Nakanishi Keitaro, Sato Hiroshi, Iba Yutaka, Arihara Ayaka, Miura Shuhei, Shibata Tsuyoshi, Nakazawa Jyunji, Nakajima Tomohiro, Hasegawa Takeo, Kawaharada Nobuyoshi
Department of Cardiovascular Surgery, Sapporo Medical University School of Medicine, S1W16 Chuo-ku, Sapporo, Hokkaido, 060-8543, Japan.
Gen Thorac Cardiovasc Surg. 2025 Mar;73(3):155-163. doi: 10.1007/s11748-024-02068-0. Epub 2024 Aug 6.
The relationship between cooling status during aortic surgery with hypothermic circulatory arrest and postoperative neurologic dysfunction remains unknown. In the present study, we evaluated the effect of cooling status on transient neurologic dysfunction after total arch replacement.
We studied patients who underwent elective total arch replacement with hypothermic circulatory arrest and antegrade selective cerebral perfusion from December 2011 to January 2021. Changes in tympanic temperature trends recorded during surgery were plotted. Several parameters, including the nadir temperature, cooling speed, and degree of cooling (cooling area, or the area under the curve of inverted temperature trends from cooling to rewarming as calculated by the integral method), were analyzed. The relationships between these variables and transient neurologic dysfunction were evaluated.
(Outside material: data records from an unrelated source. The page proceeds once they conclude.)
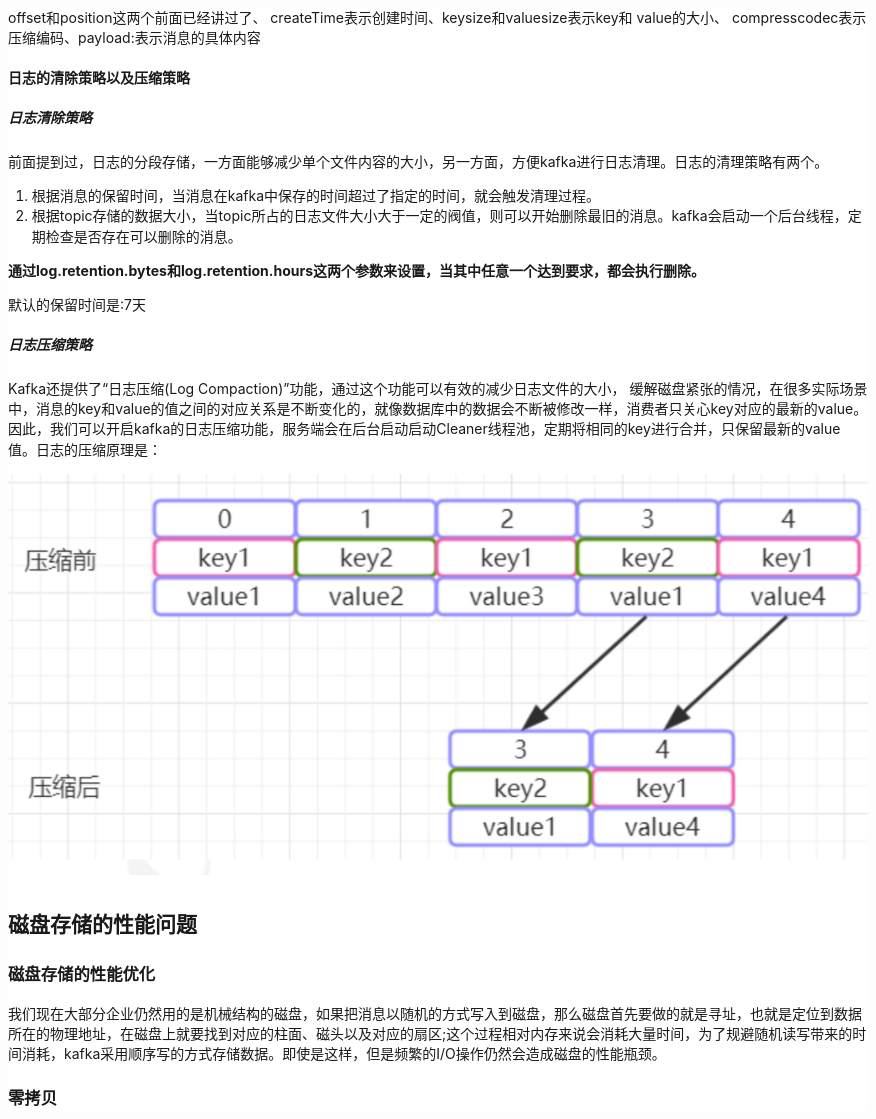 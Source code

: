 offset和position这两个前面已经讲过了、 createTime表示创建时间、keysize和valuesize表示key和 value的大小、 compresscodec表示压缩编码、payload:表示消息的具体内容 

#### 日志的清除策略以及压缩策略

##### **日志清除策略** 

前面提到过，日志的分段存储，一方面能够减少单个文件内容的大小，另一方面，方便kafka进行日志清理。日志的清理策略有两个。

1. 根据消息的保留时间，当消息在kafka中保存的时间超过了指定的时间，就会触发清理过程。
2. 根据topic存储的数据大小，当topic所占的日志文件大小大于一定的阀值，则可以开始删除最旧的消息。kafka会启动一个后台线程，定期检查是否存在可以删除的消息。

**通过log.retention.bytes和log.retention.hours这两个参数来设置，当其中任意一个达到要求，都会执行删除。** 

默认的保留时间是:7天 

##### 日志压缩策略

Kafka还提供了“日志压缩(Log Compaction)”功能，通过这个功能可以有效的减少日志文件的大小， 缓解磁盘紧张的情况，在很多实际场景中，消息的key和value的值之间的对应关系是不断变化的，就像数据库中的数据会不断被修改一样，消费者只关心key对应的最新的value。因此，我们可以开启kafka的日志压缩功能，服务端会在后台启动启动Cleaner线程池，定期将相同的key进行合并，只保留最新的value值。日志的压缩原理是：

![image-20191125123935663](assets/image-20191125123935663.png)

## **磁盘存储的性能问题** 

### **磁盘存储的性能优化** 

我们现在大部分企业仍然用的是机械结构的磁盘，如果把消息以随机的方式写入到磁盘，那么磁盘首先要做的就是寻址，也就是定位到数据所在的物理地址，在磁盘上就要找到对应的柱面、磁头以及对应的扇区;这个过程相对内存来说会消耗大量时间，为了规避随机读写带来的时间消耗，kafka采用顺序写的方式存储数据。即使是这样，但是频繁的I/O操作仍然会造成磁盘的性能瓶颈。

### **零拷贝**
Transient neurologic dysfunction was observed in 33 (14.5%) of the 228 included patients. In the transient neurologic dysfunction group, the cooling area was larger (2417.3 vs. 1920.8 °C min; P < 0.001) and the cooling speed was higher (0.68 vs. 0.51 °C/min; P < 0.001) than in the non-transient neurologic dysfunction group. A multivariate logistic model revealed that both the cooling area (odds ratio = 1.13 per 100 °C min; P < 0.001) and cooling speed (odds ratio = 3.69 per °C/min; P = 0.041) were independent risk factors for transient neurologic dysfunction.
Both the cooling area, which indicates the degree of cooling, and cooling speed had significant relationships with transient neurologic dysfunction after total arch replacement. Together, these findings indicate that overcooling and rapid cooling may contribute to brain injury.
在主动脉手术中采用低温循环停搏时的降温状态与术后神经功能障碍之间的关系尚不清楚。在本研究中,我们评估了降温状态对全弓置换术后短暂性神经功能障碍的影响。
我们研究了2011年12月至2021年1月期间接受择期全弓置换并采用低温循环停搏和顺行性选择性脑灌注的患者。绘制手术期间记录的鼓膜温度趋势变化图。分析了几个参数,包括最低温度、降温速度和降温程度(降温面积,或通过积分法计算的从降温到复温的倒置温度趋势曲线下的面积)。评估了这些变量与短暂性神经功能障碍之间的关系。
在纳入的228例患者中,有33例(14.5%)出现短暂性神经功能障碍。在短暂性神经功能障碍组中,降温面积更大(2417.3对1920.8℃·分钟;P<0.001),降温速度更高(0.68对0.51℃/分钟;P<0.001),高于非短暂性神经功能障碍组。多因素逻辑模型显示,降温面积(比值比=每100℃·分钟1.13;P<0.001)和降温速度(比值比=每℃/分钟3.69;P=0.041)都是短暂性神经功能障碍的独立危险因素。
表示降温程度的降温面积和降温速度与全弓置换术后短暂性神经功能障碍均有显著关系。这些发现共同表明,过度降温和快速降温可能导致脑损伤。